(Dataset entries)
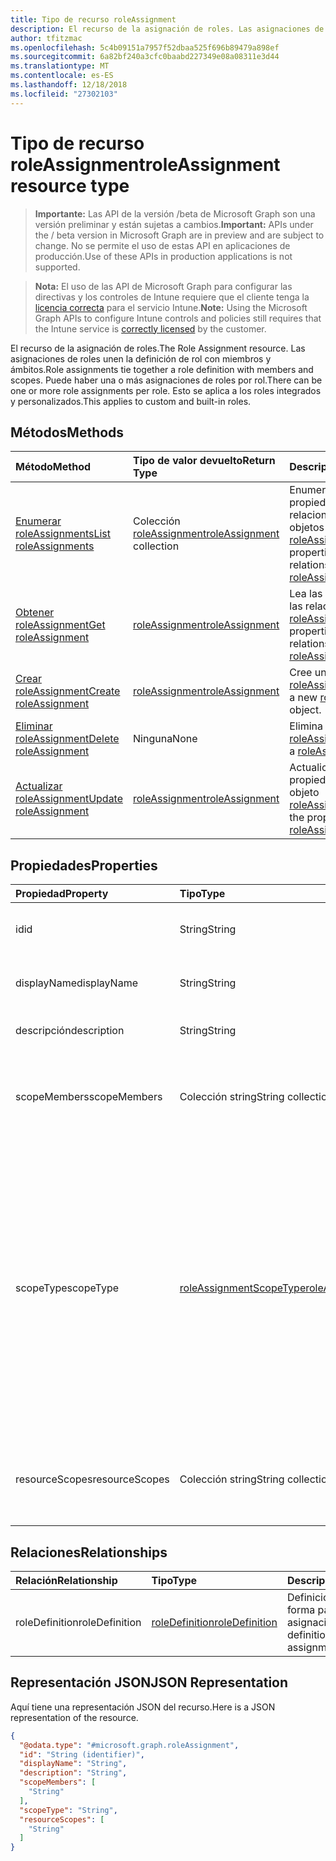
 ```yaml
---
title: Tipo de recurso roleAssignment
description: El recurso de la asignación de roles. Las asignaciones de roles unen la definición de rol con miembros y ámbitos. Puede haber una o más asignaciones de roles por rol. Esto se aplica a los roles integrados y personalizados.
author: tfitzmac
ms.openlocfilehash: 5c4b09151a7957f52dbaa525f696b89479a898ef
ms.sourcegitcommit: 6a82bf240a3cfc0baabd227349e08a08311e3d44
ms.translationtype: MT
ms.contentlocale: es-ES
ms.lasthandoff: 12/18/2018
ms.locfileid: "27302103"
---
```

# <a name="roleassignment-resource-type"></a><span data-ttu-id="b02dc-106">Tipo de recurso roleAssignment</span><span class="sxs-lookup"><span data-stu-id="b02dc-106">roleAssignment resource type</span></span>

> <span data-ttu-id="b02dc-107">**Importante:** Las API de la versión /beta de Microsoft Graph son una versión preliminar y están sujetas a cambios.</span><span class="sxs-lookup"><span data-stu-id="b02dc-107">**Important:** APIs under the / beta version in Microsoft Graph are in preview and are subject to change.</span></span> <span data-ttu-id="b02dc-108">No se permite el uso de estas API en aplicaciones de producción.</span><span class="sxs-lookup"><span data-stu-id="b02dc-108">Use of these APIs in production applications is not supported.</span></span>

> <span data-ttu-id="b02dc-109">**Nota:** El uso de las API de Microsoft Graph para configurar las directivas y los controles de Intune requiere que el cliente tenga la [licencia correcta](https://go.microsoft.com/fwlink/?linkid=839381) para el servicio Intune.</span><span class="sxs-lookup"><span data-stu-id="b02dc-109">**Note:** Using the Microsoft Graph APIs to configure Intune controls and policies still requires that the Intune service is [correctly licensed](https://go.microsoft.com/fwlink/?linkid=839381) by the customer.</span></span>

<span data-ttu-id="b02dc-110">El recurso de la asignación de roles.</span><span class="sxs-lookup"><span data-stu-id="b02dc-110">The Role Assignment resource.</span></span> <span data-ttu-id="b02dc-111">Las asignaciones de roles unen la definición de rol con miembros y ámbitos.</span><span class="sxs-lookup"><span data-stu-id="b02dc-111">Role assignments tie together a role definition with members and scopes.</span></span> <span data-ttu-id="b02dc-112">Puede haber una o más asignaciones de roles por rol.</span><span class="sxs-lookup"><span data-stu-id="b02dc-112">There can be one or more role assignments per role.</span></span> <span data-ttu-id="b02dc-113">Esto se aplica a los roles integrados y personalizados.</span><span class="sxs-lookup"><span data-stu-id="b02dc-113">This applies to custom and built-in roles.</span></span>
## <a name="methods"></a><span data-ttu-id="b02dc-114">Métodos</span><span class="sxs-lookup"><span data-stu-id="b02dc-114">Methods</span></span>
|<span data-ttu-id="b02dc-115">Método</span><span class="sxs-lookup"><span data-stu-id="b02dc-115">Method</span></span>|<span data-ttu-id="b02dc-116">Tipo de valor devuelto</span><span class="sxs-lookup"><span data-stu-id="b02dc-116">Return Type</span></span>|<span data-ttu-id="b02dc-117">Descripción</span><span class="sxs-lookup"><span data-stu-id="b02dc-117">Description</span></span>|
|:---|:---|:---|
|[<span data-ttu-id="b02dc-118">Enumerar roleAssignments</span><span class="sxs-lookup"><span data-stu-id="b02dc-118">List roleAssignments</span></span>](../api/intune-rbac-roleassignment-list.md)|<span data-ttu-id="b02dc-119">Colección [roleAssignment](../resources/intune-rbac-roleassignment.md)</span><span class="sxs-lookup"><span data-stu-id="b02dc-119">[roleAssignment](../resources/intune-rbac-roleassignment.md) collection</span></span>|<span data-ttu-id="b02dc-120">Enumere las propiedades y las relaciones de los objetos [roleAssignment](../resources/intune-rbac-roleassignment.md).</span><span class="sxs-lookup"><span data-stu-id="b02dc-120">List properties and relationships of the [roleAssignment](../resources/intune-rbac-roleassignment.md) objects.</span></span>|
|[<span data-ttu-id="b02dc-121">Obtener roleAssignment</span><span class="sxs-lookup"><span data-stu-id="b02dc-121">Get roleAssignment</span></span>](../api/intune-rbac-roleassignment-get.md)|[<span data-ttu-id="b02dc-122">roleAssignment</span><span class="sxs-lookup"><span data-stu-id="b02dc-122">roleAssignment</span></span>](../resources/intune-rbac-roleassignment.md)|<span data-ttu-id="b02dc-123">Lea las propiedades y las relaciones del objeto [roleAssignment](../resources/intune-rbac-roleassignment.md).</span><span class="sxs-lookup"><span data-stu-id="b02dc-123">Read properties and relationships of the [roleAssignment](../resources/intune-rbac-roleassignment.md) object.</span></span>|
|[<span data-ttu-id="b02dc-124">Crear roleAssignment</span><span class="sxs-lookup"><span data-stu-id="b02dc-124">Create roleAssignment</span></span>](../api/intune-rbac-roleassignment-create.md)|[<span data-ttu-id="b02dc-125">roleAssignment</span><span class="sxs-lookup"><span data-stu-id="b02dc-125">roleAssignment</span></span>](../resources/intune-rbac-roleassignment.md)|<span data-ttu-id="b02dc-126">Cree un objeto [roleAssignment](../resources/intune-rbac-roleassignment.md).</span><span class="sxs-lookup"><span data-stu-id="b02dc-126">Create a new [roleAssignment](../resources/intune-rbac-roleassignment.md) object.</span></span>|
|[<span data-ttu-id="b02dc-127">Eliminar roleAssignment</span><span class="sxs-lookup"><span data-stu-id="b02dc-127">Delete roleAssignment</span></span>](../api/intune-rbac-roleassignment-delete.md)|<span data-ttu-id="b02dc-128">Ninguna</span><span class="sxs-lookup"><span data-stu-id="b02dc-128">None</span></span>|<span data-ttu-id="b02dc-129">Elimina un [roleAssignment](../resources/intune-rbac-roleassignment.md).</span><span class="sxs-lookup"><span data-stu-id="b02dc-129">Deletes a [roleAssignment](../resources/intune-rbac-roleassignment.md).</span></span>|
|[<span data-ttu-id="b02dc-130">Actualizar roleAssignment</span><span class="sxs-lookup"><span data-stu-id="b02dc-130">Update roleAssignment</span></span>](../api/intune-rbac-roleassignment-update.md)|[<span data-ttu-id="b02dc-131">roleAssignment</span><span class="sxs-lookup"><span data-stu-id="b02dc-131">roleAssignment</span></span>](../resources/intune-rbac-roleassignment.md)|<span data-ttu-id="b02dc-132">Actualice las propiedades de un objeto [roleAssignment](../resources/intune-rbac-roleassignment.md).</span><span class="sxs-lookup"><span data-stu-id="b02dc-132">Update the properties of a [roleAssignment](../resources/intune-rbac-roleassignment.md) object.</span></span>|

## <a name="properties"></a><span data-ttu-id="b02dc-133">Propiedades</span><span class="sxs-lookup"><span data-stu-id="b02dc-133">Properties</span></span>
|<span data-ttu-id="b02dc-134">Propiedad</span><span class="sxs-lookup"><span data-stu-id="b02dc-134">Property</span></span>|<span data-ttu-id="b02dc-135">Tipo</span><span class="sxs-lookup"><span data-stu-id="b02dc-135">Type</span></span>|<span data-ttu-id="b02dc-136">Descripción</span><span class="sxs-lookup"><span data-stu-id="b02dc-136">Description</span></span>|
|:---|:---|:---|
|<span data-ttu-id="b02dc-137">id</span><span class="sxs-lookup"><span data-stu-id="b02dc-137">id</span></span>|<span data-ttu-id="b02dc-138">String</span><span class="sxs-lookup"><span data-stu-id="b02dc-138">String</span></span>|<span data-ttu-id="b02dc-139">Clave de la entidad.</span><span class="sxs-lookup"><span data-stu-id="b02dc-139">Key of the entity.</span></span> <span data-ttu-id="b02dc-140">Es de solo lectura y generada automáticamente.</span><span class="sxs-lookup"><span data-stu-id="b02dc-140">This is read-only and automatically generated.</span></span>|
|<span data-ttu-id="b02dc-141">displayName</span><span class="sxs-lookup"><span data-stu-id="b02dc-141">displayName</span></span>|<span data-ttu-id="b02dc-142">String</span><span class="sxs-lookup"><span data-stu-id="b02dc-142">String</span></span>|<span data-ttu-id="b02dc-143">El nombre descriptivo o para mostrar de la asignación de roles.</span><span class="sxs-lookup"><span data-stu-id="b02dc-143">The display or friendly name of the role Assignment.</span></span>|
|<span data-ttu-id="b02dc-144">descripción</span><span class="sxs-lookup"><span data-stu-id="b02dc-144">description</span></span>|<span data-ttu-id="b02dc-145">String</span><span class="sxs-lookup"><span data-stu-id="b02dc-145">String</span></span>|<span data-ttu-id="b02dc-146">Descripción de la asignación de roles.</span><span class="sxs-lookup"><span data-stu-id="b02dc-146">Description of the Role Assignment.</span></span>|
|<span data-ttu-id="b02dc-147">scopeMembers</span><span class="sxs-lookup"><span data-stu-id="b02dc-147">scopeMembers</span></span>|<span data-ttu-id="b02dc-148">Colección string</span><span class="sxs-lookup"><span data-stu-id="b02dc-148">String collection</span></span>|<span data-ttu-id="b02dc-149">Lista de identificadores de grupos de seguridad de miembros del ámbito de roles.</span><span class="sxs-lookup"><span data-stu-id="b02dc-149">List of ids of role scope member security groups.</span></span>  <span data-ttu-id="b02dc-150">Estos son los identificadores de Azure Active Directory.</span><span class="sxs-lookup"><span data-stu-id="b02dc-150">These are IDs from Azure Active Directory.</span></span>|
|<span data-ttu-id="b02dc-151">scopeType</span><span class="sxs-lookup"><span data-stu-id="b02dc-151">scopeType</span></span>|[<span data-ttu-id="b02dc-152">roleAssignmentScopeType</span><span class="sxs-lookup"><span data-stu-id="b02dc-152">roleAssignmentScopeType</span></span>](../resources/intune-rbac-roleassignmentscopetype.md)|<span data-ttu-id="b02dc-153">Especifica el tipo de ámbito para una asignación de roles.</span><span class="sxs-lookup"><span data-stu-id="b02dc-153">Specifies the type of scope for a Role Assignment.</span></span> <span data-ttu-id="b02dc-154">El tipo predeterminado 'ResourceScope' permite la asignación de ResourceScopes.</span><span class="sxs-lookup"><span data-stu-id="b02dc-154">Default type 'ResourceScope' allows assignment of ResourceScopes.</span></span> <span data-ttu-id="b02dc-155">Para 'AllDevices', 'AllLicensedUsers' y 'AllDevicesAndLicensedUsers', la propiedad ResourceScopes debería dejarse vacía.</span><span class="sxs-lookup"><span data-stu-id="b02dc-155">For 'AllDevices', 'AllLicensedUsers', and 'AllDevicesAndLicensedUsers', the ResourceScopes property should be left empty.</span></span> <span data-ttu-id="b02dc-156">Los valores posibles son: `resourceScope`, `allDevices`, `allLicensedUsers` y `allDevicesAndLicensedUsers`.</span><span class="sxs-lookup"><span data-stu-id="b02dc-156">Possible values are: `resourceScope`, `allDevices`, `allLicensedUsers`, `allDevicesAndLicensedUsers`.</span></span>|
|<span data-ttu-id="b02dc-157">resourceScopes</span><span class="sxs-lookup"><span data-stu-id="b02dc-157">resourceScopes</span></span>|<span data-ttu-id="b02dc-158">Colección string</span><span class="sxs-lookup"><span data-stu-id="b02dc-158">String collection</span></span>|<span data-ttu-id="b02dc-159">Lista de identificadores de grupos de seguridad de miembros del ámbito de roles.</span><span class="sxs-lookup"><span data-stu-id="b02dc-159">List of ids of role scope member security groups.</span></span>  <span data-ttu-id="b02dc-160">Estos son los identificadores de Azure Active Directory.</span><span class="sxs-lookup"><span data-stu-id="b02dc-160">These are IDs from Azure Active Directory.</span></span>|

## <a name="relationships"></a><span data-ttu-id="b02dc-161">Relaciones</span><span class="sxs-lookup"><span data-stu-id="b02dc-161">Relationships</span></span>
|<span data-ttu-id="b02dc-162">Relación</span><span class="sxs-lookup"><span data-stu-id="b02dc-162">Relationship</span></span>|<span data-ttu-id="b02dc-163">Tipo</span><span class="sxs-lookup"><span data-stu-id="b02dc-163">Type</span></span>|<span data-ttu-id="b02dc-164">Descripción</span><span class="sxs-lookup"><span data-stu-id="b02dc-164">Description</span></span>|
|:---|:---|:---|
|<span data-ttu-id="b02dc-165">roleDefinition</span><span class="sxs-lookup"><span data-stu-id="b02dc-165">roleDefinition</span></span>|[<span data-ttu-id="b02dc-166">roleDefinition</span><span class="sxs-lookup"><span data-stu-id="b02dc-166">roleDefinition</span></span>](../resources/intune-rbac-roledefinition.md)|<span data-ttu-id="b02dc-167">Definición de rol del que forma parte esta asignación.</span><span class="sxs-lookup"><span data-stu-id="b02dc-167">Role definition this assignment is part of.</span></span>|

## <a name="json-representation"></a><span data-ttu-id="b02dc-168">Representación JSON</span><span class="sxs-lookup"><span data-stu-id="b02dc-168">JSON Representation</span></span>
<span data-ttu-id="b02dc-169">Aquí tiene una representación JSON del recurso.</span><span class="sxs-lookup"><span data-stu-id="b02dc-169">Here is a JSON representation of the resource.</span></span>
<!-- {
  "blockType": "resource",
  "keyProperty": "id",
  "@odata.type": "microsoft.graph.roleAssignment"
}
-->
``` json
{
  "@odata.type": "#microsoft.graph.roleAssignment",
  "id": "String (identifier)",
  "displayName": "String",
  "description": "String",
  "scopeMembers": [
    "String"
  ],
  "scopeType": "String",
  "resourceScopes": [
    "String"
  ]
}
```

• The task: Search the records line by line for the word "scopeMembers" and copy every line where it appears.

• Answer for this exercise:
|<span data-ttu-id="b02dc-147">scopeMembers</span><span class="sxs-lookup"><span data-stu-id="b02dc-147">scopeMembers</span></span>|<span data-ttu-id="b02dc-148">Colección string</span><span class="sxs-lookup"><span data-stu-id="b02dc-148">String collection</span></span>|<span data-ttu-id="b02dc-149">Lista de identificadores de grupos de seguridad de miembros del ámbito de roles.</span><span class="sxs-lookup"><span data-stu-id="b02dc-149">List of ids of role scope member security groups.</span></span>  <span data-ttu-id="b02dc-150">Estos son los identificadores de Azure Active Directory.</span><span class="sxs-lookup"><span data-stu-id="b02dc-150">These are IDs from Azure Active Directory.</span></span>|
  "scopeMembers": [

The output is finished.